Last night I spent the evening watching the opening night of the NBA. First the reigning champions, the Cavaliers, dominating the new look Knicks, then the Golden State Warriors getting stomped on by the fundamentalists, the Spurs.

Golden State Superteam 

Quick synopsis (in case you don’t follow the NBA):

Since July, when Kevin Durant – one of the Top Three players in the NBA – decided to join the Golden State Warriors and leave the team that drafted him, the Seattle Supersonics/Oklahoma City Thunder, the hype machine has been touting the Warriors as the best team EVER assembled.

They have 4 players who were named All NBA last year. All 4 are between the ages 26 and 28. And two of them are Top Three players in the league (Steph Curry and Durant). Those two are the back-to-back-to-back MVPs of the NBA. On top of that, the Warriors won 73 games last year, the most-ever wins in a season. And now they’ve added Durant.

Even if you don’t follow the NBA, that synopsis should give you a good idea how amazing this superteam is (on paper).

Superteam, Super Failure

Yes, they’re a superteam, but last night was an absolute annihilation of the Warriors. The Spurs, who are very well-rounded, shut the Warriors down in the Bay area among many Silicon Valley onlookers. By the end of the game the arena was nearly empty, and the final minutes were painful to watch.

I don’t listen to sports-talk. I gave it up a few years ago when I stopped following the news. But I imagine today’s sports-talk radio will be talking about the blueprint to beat the Warriors, the demise to the superteam, and how Durant/Curry will never live up to the hype. How big a failure last night was and how this team, if they don’t win the NBA championship this year, is a failure.

I disagree.

Failure as a Learning Experience

They played one game last night. One out of 82. They lost, by a large margin. But in failure comes a chance for reflection. They have game tape to watch which they can use to look at their mistakes. In the coming days they’ll have another game, game two of 82, to apply their learning to the next game.

Without failure they’d never learn how to get better. They’d coast along thinking they’ve figured it out, when really they haven’t learned at all. Failure is part of the learning experience.

Society and Failure

Our society is based on success. We put the spotlight on the successes. Those who succeed are the ones people read about and wish to be. We also put-down failures. In school it was always awful to get an “F.” In life people put you down for losing. The media uplifts the Bezos, Musks, Bransons and anyone who’s “rich” and “successful.”

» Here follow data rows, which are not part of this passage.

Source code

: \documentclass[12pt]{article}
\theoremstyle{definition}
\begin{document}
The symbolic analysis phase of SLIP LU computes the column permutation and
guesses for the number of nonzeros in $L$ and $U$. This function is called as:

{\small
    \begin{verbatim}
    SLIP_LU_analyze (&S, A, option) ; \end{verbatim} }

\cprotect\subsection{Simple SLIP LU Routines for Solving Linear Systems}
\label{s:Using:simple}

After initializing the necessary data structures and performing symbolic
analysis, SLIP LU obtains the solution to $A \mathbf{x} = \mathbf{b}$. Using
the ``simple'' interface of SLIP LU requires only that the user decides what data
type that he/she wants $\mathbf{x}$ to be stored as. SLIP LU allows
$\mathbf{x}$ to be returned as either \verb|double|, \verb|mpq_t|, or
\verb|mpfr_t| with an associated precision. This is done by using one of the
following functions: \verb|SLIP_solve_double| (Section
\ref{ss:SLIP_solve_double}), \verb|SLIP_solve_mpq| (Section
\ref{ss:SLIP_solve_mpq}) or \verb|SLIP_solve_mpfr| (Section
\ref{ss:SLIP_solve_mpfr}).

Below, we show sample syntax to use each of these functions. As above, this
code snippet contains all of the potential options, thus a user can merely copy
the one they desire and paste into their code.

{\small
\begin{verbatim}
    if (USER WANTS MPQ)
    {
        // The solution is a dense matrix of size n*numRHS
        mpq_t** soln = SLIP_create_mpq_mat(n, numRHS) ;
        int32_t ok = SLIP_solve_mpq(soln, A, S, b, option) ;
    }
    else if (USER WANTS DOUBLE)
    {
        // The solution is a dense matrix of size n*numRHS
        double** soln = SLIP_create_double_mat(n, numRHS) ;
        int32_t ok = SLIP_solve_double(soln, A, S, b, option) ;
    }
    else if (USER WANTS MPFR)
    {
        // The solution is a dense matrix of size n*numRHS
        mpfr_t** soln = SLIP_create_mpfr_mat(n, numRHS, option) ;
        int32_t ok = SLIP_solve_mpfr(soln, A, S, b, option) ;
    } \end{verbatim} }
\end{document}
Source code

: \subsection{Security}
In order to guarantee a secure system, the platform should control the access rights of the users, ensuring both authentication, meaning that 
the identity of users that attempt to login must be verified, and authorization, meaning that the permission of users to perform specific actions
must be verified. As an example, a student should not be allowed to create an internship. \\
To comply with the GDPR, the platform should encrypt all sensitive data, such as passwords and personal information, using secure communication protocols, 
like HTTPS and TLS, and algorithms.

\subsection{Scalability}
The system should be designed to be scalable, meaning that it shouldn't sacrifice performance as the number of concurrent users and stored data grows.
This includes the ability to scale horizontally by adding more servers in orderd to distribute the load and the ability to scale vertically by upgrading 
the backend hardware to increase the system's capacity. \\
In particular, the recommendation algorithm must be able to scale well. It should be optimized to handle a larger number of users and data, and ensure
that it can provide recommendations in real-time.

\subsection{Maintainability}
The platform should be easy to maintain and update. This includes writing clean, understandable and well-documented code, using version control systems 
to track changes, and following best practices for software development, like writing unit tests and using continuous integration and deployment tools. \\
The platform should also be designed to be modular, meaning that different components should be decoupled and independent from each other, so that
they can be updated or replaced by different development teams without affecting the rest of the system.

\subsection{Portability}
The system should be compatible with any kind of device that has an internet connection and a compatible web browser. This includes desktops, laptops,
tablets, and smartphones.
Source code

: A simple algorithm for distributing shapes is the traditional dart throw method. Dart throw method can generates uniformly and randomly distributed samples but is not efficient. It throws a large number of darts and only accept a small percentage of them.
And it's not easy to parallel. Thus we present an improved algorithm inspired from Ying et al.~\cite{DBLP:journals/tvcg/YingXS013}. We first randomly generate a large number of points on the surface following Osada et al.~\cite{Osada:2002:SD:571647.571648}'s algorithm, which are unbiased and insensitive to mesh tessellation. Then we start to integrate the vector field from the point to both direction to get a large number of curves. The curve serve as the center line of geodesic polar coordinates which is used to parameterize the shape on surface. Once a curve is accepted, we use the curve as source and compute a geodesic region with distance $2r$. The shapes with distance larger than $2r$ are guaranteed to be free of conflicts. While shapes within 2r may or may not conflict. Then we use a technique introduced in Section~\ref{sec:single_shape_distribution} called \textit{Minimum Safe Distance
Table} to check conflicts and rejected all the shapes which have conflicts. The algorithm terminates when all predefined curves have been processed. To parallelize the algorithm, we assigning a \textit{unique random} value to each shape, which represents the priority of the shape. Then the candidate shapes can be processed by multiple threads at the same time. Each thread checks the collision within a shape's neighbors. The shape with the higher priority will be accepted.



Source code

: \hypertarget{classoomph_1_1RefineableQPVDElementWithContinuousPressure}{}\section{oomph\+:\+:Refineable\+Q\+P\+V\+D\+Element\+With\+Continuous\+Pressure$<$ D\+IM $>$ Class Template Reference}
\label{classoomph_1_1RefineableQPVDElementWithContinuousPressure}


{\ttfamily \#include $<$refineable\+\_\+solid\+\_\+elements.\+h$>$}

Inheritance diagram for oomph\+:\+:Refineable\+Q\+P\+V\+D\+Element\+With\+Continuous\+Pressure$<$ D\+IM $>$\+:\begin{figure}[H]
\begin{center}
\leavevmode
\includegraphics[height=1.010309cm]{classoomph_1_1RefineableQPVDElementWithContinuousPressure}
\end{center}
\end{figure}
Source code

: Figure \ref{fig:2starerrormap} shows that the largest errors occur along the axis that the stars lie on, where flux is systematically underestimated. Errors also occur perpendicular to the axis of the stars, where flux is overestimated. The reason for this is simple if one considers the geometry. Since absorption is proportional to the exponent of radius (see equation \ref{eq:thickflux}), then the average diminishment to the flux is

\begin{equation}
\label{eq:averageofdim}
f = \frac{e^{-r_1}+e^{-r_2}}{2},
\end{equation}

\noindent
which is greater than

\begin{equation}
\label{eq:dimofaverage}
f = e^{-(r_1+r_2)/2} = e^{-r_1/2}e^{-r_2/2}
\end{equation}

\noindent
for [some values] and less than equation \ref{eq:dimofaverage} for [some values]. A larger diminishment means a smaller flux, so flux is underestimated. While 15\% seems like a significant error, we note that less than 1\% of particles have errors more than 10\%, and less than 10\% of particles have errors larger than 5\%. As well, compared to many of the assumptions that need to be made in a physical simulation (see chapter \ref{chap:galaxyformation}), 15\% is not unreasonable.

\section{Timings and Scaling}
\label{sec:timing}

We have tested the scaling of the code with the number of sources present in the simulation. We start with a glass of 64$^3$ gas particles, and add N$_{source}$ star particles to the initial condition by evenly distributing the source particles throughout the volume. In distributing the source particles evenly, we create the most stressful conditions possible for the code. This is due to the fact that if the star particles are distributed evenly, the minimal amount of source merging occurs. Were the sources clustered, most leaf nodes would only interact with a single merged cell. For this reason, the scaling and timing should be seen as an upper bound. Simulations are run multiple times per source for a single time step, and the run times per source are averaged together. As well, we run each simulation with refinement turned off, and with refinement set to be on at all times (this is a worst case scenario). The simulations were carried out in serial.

We almost never focus on the small-business owner who fails, or the start-up founder who ran seven businesses into the ground. We focus on the owners and founders who developed billion-dollar companies. But we can’t all be successes. And no success was so without failure. But we don’t care about that. As a society, we want everyone to be successes all the time. It’s not possible, and it shouldn’t be a goal.

I Fail, I Fear, I Survive

I fail, a lot. I am scared of failure, really scared of it.

But somehow, at the end of the day, I figure out how to survive. I live for the next day, and I try to move myself forward. Like the Golden State Warriors, I might get completely destroyed. I might take a 20-point beatdown on my homecourt. I have to remind myself that this is day one, game one. I still have game two to prepare for. And if I focus on my failure then I won’t move forward.

I’ve done a lot of self-reflection in the past couple of days and have come to a new conclusion:

Failure is the inability to learn from mistakes, and repeating the mistakes that make you feel that way on a continual basis. Success is learning from failures, cutting out the bad things, and building on the things you do well. Everyday move forward, learn from past mistakes, and eliminate the things that put you in a failure mindset.